=== PROBLEM REQUIREMENTS ===
Go through the data and retrieve each line that includes the string "from".

━━━

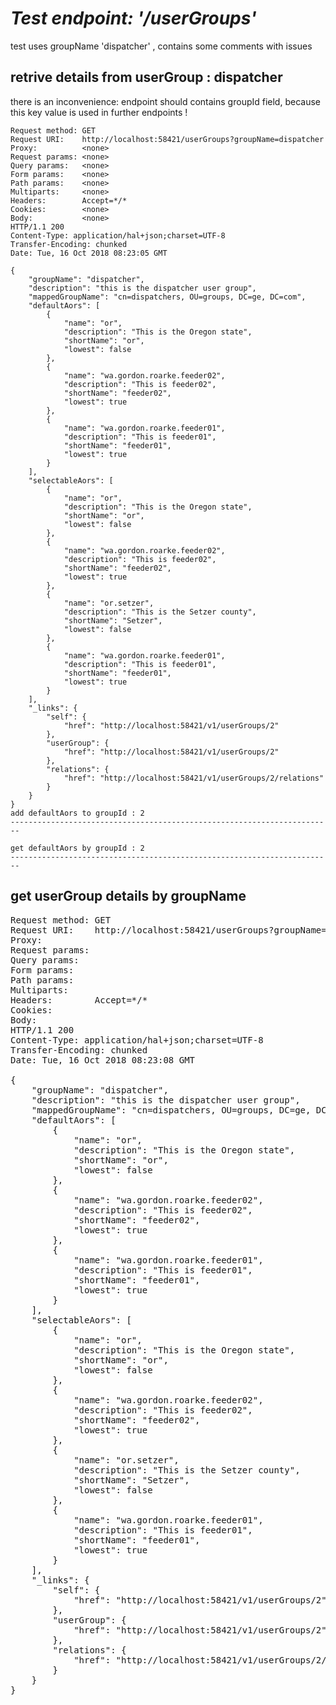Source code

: *Test endpoint:  '/userGroups'*
========================================================================

test uses groupName 'dispatcher' , contains some comments with issues  

retrive details from userGroup : dispatcher
------------------------------------------------------------------------

there is an inconvenience: endpoint should contains groupId field, because this key value is used in further endpoints !  

```
Request method:	GET
Request URI:	http://localhost:58421/userGroups?groupName=dispatcher
Proxy:			<none>
Request params:	<none>
Query params:	<none>
Form params:	<none>
Path params:	<none>
Multiparts:		<none>
Headers:		Accept=*/*
Cookies:		<none>
Body:			<none>
HTTP/1.1 200 
Content-Type: application/hal+json;charset=UTF-8
Transfer-Encoding: chunked
Date: Tue, 16 Oct 2018 08:23:05 GMT

{
    "groupName": "dispatcher",
    "description": "this is the dispatcher user group",
    "mappedGroupName": "cn=dispatchers, OU=groups, DC=ge, DC=com",
    "defaultAors": [
        {
            "name": "or",
            "description": "This is the Oregon state",
            "shortName": "or",
            "lowest": false
        },
        {
            "name": "wa.gordon.roarke.feeder02",
            "description": "This is feeder02",
            "shortName": "feeder02",
            "lowest": true
        },
        {
            "name": "wa.gordon.roarke.feeder01",
            "description": "This is feeder01",
            "shortName": "feeder01",
            "lowest": true
        }
    ],
    "selectableAors": [
        {
            "name": "or",
            "description": "This is the Oregon state",
            "shortName": "or",
            "lowest": false
        },
        {
            "name": "wa.gordon.roarke.feeder02",
            "description": "This is feeder02",
            "shortName": "feeder02",
            "lowest": true
        },
        {
            "name": "or.setzer",
            "description": "This is the Setzer county",
            "shortName": "Setzer",
            "lowest": false
        },
        {
            "name": "wa.gordon.roarke.feeder01",
            "description": "This is feeder01",
            "shortName": "feeder01",
            "lowest": true
        }
    ],
    "_links": {
        "self": {
            "href": "http://localhost:58421/v1/userGroups/2"
        },
        "userGroup": {
            "href": "http://localhost:58421/v1/userGroups/2"
        },
        "relations": {
            "href": "http://localhost:58421/v1/userGroups/2/relations"
        }
    }
}
add defaultAors to groupId : 2
------------------------------------------------------------------------

get defaultAors by groupId : 2
------------------------------------------------------------------------

```
get userGroup details by groupName
------------------------------------------------------------------------

<pre>
Request method:	GET
Request URI:	http://localhost:58421/userGroups?groupName=dispatcher
Proxy:			<none>
Request params:	<none>
Query params:	<none>
Form params:	<none>
Path params:	<none>
Multiparts:		<none>
Headers:		Accept=*/*
Cookies:		<none>
Body:			<none>
HTTP/1.1 200 
Content-Type: application/hal+json;charset=UTF-8
Transfer-Encoding: chunked
Date: Tue, 16 Oct 2018 08:23:08 GMT

{
    "groupName": "dispatcher",
    "description": "this is the dispatcher user group",
    "mappedGroupName": "cn=dispatchers, OU=groups, DC=ge, DC=com",
    "defaultAors": [
        {
            "name": "or",
            "description": "This is the Oregon state",
            "shortName": "or",
            "lowest": false
        },
        {
            "name": "wa.gordon.roarke.feeder02",
            "description": "This is feeder02",
            "shortName": "feeder02",
            "lowest": true
        },
        {
            "name": "wa.gordon.roarke.feeder01",
            "description": "This is feeder01",
            "shortName": "feeder01",
            "lowest": true
        }
    ],
    "selectableAors": [
        {
            "name": "or",
            "description": "This is the Oregon state",
            "shortName": "or",
            "lowest": false
        },
        {
            "name": "wa.gordon.roarke.feeder02",
            "description": "This is feeder02",
            "shortName": "feeder02",
            "lowest": true
        },
        {
            "name": "or.setzer",
            "description": "This is the Setzer county",
            "shortName": "Setzer",
            "lowest": false
        },
        {
            "name": "wa.gordon.roarke.feeder01",
            "description": "This is feeder01",
            "shortName": "feeder01",
            "lowest": true
        }
    ],
    "_links": {
        "self": {
            "href": "http://localhost:58421/v1/userGroups/2"
        },
        "userGroup": {
            "href": "http://localhost:58421/v1/userGroups/2"
        },
        "relations": {
            "href": "http://localhost:58421/v1/userGroups/2/relations"
        }
    }
}
</pre>
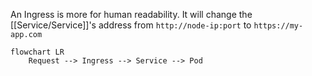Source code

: An Ingress is more for human readability. It will change the [[Service/Service]]'s address from `http://node-ip:port` to `https://my-app.com`


```mermaid
flowchart LR
    Request --> Ingress --> Service --> Pod
```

━━━

=== RESULT FOR THIS TASK ===
retrive details from userGroup : dispatcher
: An Ingress is more for human readability. It will change the [[Service/Service]]'s address from `http://node-ip:port` to `https://my-app.com`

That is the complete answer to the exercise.